*Task directions*
What you return must be an exact copy of the lines in the listing below between the line holding "### Follow an Account" and the line holding "- 直线没有长度的概念；", inclusive, and nothing more.

*Available records*

--*--

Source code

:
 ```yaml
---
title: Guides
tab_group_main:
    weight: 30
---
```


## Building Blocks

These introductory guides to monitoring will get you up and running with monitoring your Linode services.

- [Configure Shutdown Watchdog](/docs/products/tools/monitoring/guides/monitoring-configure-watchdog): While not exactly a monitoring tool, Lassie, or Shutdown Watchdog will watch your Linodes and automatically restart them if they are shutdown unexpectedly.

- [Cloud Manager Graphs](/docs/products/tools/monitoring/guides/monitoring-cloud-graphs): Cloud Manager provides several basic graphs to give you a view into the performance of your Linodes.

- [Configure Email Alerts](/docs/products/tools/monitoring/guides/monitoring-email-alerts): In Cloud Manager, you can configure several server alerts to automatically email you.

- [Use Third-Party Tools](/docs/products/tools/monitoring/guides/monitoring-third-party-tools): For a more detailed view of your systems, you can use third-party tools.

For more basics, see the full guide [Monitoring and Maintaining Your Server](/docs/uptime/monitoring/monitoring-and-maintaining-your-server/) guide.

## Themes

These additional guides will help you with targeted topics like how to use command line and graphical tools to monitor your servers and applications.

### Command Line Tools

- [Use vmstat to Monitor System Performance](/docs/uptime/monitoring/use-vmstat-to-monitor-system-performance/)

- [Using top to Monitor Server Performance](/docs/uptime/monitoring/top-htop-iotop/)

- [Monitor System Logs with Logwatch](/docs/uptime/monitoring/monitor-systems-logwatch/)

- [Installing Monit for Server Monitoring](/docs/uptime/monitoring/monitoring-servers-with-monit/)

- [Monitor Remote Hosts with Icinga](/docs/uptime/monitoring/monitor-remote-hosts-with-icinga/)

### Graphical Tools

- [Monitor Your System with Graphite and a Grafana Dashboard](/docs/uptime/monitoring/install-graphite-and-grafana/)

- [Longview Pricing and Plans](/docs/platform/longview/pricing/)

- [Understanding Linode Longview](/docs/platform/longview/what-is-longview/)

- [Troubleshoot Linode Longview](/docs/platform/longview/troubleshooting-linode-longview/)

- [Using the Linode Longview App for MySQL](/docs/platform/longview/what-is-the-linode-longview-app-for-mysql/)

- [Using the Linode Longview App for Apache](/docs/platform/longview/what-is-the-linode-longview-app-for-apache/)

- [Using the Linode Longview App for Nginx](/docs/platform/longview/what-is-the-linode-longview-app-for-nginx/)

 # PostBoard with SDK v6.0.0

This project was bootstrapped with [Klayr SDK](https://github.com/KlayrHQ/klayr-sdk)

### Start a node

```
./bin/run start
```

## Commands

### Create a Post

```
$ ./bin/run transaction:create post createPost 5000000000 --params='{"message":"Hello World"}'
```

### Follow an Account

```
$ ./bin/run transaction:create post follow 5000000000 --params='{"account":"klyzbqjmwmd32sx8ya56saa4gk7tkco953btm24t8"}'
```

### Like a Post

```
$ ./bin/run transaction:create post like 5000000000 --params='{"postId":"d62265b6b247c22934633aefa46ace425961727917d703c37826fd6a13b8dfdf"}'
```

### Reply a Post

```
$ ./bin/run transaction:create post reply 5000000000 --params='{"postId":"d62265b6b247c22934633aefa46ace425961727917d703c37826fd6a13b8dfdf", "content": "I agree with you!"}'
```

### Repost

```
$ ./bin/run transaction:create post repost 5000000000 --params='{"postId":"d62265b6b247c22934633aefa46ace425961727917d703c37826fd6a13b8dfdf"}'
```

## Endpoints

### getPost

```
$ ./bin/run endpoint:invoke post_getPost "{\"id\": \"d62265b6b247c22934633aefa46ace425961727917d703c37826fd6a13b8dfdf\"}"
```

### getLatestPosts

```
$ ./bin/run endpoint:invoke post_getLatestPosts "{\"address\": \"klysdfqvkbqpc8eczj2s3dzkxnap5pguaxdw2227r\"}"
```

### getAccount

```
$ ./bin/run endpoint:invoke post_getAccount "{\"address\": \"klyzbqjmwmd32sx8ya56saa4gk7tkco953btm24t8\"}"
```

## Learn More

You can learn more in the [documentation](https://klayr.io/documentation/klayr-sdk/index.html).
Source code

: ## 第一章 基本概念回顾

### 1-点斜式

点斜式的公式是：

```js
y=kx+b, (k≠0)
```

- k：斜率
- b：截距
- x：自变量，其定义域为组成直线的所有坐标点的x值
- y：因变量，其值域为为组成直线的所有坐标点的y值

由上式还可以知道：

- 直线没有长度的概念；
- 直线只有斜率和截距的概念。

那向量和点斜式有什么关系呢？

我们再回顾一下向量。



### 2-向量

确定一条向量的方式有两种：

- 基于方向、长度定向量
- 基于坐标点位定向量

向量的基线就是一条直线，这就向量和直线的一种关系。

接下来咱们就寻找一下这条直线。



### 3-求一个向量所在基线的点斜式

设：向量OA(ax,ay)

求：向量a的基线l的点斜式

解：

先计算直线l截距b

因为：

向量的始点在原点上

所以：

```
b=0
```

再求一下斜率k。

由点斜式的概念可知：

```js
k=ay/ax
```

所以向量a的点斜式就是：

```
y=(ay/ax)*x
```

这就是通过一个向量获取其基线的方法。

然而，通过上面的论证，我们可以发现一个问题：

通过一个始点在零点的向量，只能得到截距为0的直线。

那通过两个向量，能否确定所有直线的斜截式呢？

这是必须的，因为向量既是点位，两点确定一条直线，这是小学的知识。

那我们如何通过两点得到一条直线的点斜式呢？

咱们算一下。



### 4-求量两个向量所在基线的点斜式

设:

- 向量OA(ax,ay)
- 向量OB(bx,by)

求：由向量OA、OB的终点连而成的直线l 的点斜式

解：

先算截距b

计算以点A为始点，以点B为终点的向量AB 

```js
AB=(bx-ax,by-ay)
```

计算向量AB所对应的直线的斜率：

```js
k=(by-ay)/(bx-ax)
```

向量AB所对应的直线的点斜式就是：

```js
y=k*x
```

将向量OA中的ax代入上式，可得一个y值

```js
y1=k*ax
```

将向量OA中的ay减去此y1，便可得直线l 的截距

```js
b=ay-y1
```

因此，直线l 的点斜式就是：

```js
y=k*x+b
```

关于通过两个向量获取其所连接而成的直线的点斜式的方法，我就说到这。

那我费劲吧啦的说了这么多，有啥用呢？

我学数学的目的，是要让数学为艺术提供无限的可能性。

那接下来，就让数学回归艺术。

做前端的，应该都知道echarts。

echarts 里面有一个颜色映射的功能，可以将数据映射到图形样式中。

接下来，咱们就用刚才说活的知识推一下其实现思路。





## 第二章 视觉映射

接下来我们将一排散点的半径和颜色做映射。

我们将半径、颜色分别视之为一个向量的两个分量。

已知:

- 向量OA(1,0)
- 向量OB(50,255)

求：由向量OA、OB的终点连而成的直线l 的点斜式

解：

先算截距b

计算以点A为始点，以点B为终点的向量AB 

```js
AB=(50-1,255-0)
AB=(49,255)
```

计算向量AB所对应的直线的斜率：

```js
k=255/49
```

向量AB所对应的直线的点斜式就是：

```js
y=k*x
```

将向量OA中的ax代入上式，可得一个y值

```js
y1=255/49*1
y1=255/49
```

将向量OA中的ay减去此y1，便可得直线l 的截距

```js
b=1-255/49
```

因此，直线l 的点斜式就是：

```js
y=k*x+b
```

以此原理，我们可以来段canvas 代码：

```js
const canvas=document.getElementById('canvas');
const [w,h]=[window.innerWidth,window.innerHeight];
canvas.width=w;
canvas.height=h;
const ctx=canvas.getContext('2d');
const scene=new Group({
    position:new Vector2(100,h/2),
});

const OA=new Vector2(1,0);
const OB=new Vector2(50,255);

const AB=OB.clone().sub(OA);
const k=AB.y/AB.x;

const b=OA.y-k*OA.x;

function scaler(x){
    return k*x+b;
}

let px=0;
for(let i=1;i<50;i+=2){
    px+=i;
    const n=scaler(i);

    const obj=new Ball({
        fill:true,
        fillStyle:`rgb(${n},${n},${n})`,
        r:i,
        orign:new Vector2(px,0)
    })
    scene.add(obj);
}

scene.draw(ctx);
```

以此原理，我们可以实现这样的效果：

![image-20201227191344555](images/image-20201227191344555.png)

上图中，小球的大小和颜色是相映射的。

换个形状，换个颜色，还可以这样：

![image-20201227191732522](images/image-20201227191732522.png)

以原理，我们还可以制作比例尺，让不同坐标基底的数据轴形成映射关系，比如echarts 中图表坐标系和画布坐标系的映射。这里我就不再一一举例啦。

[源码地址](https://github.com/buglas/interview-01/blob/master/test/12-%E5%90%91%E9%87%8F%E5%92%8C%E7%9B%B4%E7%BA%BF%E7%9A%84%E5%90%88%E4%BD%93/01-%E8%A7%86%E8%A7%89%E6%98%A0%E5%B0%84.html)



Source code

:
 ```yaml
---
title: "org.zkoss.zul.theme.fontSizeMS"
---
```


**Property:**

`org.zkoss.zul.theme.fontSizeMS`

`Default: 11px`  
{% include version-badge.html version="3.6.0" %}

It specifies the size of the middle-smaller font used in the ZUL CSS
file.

--*--

*Task result*
### Follow an Account

```
$ ./bin/run transaction:create post follow 5000000000 --params='{"account":"klyzbqjmwmd32sx8ya56saa4gk7tkco953btm24t8"}'
```

### Like a Post

```
$ ./bin/run transaction:create post like 5000000000 --params='{"postId":"d62265b6b247c22934633aefa46ace425961727917d703c37826fd6a13b8dfdf"}'
```

### Reply a Post

```
$ ./bin/run transaction:create post reply 5000000000 --params='{"postId":"d62265b6b247c22934633aefa46ace425961727917d703c37826fd6a13b8dfdf", "content": "I agree with you!"}'
```

### Repost

```
$ ./bin/run transaction:create post repost 5000000000 --params='{"postId":"d62265b6b247c22934633aefa46ace425961727917d703c37826fd6a13b8dfdf"}'
```

## Endpoints

### getPost

```
$ ./bin/run endpoint:invoke post_getPost "{\"id\": \"d62265b6b247c22934633aefa46ace425961727917d703c37826fd6a13b8dfdf\"}"
```

### getLatestPosts

```
$ ./bin/run endpoint:invoke post_getLatestPosts "{\"address\": \"klysdfqvkbqpc8eczj2s3dzkxnap5pguaxdw2227r\"}"
```

### getAccount

```
$ ./bin/run endpoint:invoke post_getAccount "{\"address\": \"klyzbqjmwmd32sx8ya56saa4gk7tkco953btm24t8\"}"
```

## Learn More

You can learn more in the [documentation](https://klayr.io/documentation/klayr-sdk/index.html).
Source code

: ## 第一章 基本概念回顾

### 1-点斜式

点斜式的公式是：

```js
y=kx+b, (k≠0)
```

- k：斜率
- b：截距
- x：自变量，其定义域为组成直线的所有坐标点的x值
- y：因变量，其值域为为组成直线的所有坐标点的y值

由上式还可以知道：

- 直线没有长度的概念；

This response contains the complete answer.